Team Selection Test for JBMO 2024

We consider two cases.

Case 1: $x=0$ is one of the remainders.

Then $k+1$ divides exactly one of the divisors. Thus $k+1$ divides $n$ and indeed $k+1=n$. So $k+1$ has $k$ positive divisors. Then $k|k+1$ or $k-1|k+1$. Therefore, $k=1,2$ or $3$, that is $k+1=2,3$ or $4$.

Case 2: $0$ is not one of the remainders.

Suppose that $k+1$ is not prime. Then $k+1=pm$ where $p$ is a prime number and $m>1$ is an integer.
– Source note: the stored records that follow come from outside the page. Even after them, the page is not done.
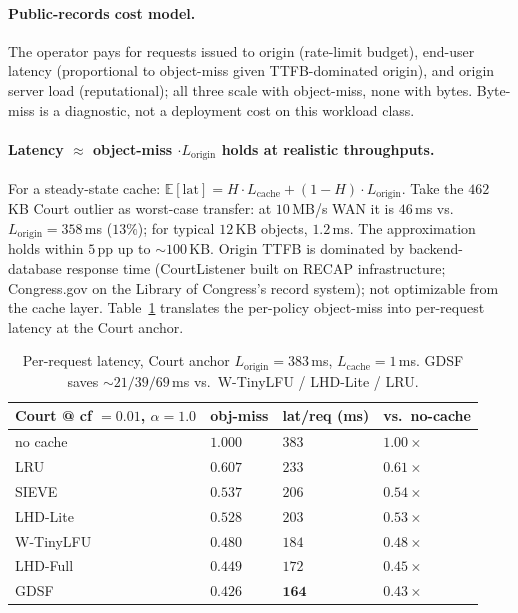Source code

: \documentclass[letterpaper,twocolumn,10pt]{article}
\begin{document}
\paragraph{Public-records cost model.} The operator pays for
requests issued to origin (rate-limit budget), end-user latency
(proportional to object-miss given TTFB-dominated origin), and
origin server load (reputational); all three scale with object-miss,
none with bytes. Byte-miss is a diagnostic, not a deployment cost on
this workload class.

\paragraph{Latency $\approx$ object-miss $\cdot L_{\text{origin}}$
holds at realistic throughputs.} For a steady-state cache:
$\mathbb{E}[\text{lat}] = H \cdot L_{\text{cache}} + (1-H) \cdot
L_{\text{origin}}$. Take the $462$\,KB Court outlier as worst-case
transfer: at $10$\,MB/s WAN it is $46$\,ms vs.\ $L_{\text{origin}} =
358$\,ms ($13\%$); for typical $12$\,KB objects, $1.2$\,ms. The
approximation holds within $5$\,pp up to $\sim 100$\,KB. Origin TTFB
is dominated by backend-database response time (CourtListener built
on RECAP infrastructure; Congress.gov on the Library of Congress's
record system); not optimizable from the cache layer.
Table~\ref{tab:lat} translates the per-policy object-miss into
per-request latency at the Court anchor.

\begin{table}[t]
\centering
\footnotesize
\renewcommand{\arraystretch}{0.95}
\begin{tabularx}{\columnwidth}{@{}lXXX@{}}
\toprule
\textbf{Court @ cf $= 0.01$, $\alpha = 1.0$} & \textbf{obj-miss} & \textbf{lat/req (ms)} & \textbf{vs.\ no-cache} \\
\midrule
no cache  & $1.000$        & $383$ & $1.00\times$ \\
LRU       & $0.607$        & $233$ & $0.61\times$ \\
SIEVE     & $0.537$        & $206$ & $0.54\times$ \\
LHD-Lite  & $0.528$        & $203$ & $0.53\times$ \\
W-TinyLFU & $0.480$        & $184$ & $0.48\times$ \\
LHD-Full  & $0.449$        & $172$ & $0.45\times$ \\
GDSF      & $\mathbf{0.426}$ & $\mathbf{164}$ & $\mathbf{0.43\times}$ \\
\bottomrule
\end{tabularx}
\caption{Per-request latency, Court anchor $L_{\text{origin}} = 383$\,ms,
$L_{\text{cache}} = 1$\,ms. GDSF saves $\sim 21 / 39 / 69$\,ms vs.\
W-TinyLFU / LHD-Lite / LRU.}
\label{tab:lat}
\end{table}
\end{document}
The ones with the remainders $p,2p,\dots ,p(m-1)$ are the ones which are divisible by $p$. Let $n=p^{a}r$ where $\gcd (p,r)=1$. Let $s$ be the number of positive divisors of $r$. Then $k=(\alpha +1)s$ and $m-1=\alpha s$ is the number of positive divisors of $n$ which are divisible by $p$. Then we have $$2<\frac{pm-1}{m-1}=\frac{k}{m-1}=\frac{(\alpha +1)s}{\alpha s}=\frac{\alpha +1}{\alpha }\le 2,$$ which is a contradiction. Thus, in this case $k+1$ has to be prime.

Remark: By Dirichlet's theorem and primitive roots, for any prime number $p$ there exists a prime number $q$ such that $n=q^{p-2}$ has $p-1$ positive divisors and they all have distinct remainders when divided by $p$.